### WORK INSTRUCTION
Could you find every line in the entries below that holds the word "begin" and copy it?

━━ THE INPUT ━━

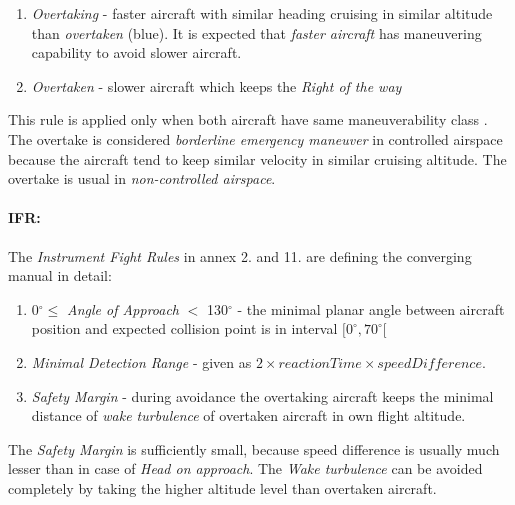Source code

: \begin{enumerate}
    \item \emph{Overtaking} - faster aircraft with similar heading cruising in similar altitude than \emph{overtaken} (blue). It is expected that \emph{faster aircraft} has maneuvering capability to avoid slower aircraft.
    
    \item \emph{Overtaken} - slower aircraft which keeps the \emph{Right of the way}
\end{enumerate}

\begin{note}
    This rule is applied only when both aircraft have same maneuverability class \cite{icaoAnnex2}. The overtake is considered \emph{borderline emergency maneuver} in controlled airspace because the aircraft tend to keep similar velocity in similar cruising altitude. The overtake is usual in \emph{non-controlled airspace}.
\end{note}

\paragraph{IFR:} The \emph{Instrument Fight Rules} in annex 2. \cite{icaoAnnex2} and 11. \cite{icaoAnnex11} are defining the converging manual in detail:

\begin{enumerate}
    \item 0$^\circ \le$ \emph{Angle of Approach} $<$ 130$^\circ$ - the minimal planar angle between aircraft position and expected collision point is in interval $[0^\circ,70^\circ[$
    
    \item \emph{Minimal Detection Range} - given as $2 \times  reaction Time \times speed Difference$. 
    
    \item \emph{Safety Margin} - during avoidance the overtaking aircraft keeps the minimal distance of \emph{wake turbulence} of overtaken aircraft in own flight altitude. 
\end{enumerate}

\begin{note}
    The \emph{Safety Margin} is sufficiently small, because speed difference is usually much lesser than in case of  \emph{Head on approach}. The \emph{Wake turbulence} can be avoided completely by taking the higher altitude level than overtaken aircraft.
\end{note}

━━━

### RESPONSE TO THE TASK
: \begin{enumerate}
\begin{note}
\begin{enumerate}
\begin{note}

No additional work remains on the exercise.